> Work order
Look in the material below for the line holding "dataset details in". Set it down exactly, with each later line up to and including the line holding "report micro-F1 scores".

════════════════════

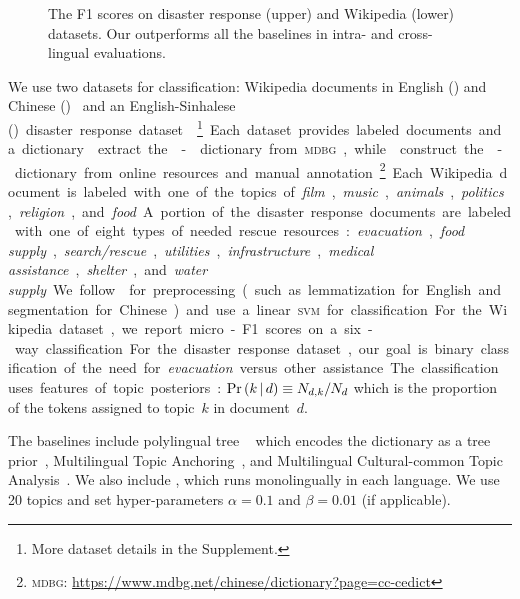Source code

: \begin{figure}[t]
  \caption{The F1 scores on disaster response (upper) and Wikipedia (lower) datasets. Our \mtm outperforms all the baselines in intra- and cross-lingual evaluations.}\label{fig:f1}
\end{figure}


We use two datasets for classification: Wikipedia documents in English (\en)
 and Chinese (\zh)~\cite{yuan-2018-mtanchor} and an
English-Sinhalese (\si) disaster response
dataset~\cite{strassel-2016-lorelei}.\footnote{More dataset details in
  the Supplement.}
%
Each dataset provides labeled documents and a
dictionary.  extract the \en-\zh
dictionary from \textsc{mdbg}, while~
construct the \en-\si dictionary from online resources and manual
annotation.\footnote{\textsc{mdbg}:
  \url{https://www.mdbg.net/chinese/dictionary?page=cc-cedict}}
%
Each Wikipedia document is labeled with one of the topics of
\emph{film}, \emph{music}, \emph{animals}, \emph{politics},
\emph{religion}, and \emph{food}. A portion of the disaster response
documents are labeled with one of eight types of needed rescue
resources: \emph{evacuation}, \emph{food supply},
\emph{search/rescue}, \emph{utilities}, \emph{infrastructure},
\emph{medical assistance}, \emph{shelter}, and \emph{water supply}.

We follow~ for preprocessing (such as lemmatization for English and segmentation for Chinese) and use a linear \textsc{svm}
for classification.
%
For the Wikipedia dataset, we
report micro-F1 scores on a six-way classification.
 For the disaster response dataset, our goal is binary classification of
the need for \emph{evacuation} versus other assistance.
The classification uses features of topic posteriors: $\Pr \left( k \,|\, d \right) \equiv N_{d,k} / N_{d}$ which is the proportion of the tokens assigned to topic~$k$ in document~$d$.

The baselines include polylingual tree
\lda~\cite[\ptlda]{Hu-2014-ptlda} which encodes the dictionary as a
tree prior~\cite{andrzejewski-2009-dir-forest}, Multilingual Topic
Anchoring~\cite[\mtanchor]{yuan-2018-mtanchor}, and Multilingual
Cultural-common Topic Analysis~\cite[\mcta]{shi-2016-mtm-common}. We
also include \lda, which runs monolingually in each language. We use
20 topics and set hyper-parameters $\alpha=0.1$ and $\beta=0.01$
(if applicable).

════════════════════

> Exercise answer
dataset~\cite{strassel-2016-lorelei}.\footnote{More dataset details in
  the Supplement.}
%
Each dataset provides labeled documents and a
dictionary.  extract the \en-\zh
dictionary from \textsc{mdbg}, while~
construct the \en-\si dictionary from online resources and manual
annotation.\footnote{\textsc{mdbg}:
  \url{https://www.mdbg.net/chinese/dictionary?page=cc-cedict}}
%
Each Wikipedia document is labeled with one of the topics of
\emph{film}, \emph{music}, \emph{animals}, \emph{politics},
\emph{religion}, and \emph{food}. A portion of the disaster response
documents are labeled with one of eight types of needed rescue
resources: \emph{evacuation}, \emph{food supply},
\emph{search/rescue}, \emph{utilities}, \emph{infrastructure},
\emph{medical assistance}, \emph{shelter}, and \emph{water supply}.

We follow~ for preprocessing (such as lemmatization for English and segmentation for Chinese) and use a linear \textsc{svm}
for classification.
%
For the Wikipedia dataset, we
report micro-F1 scores on a six-way classification.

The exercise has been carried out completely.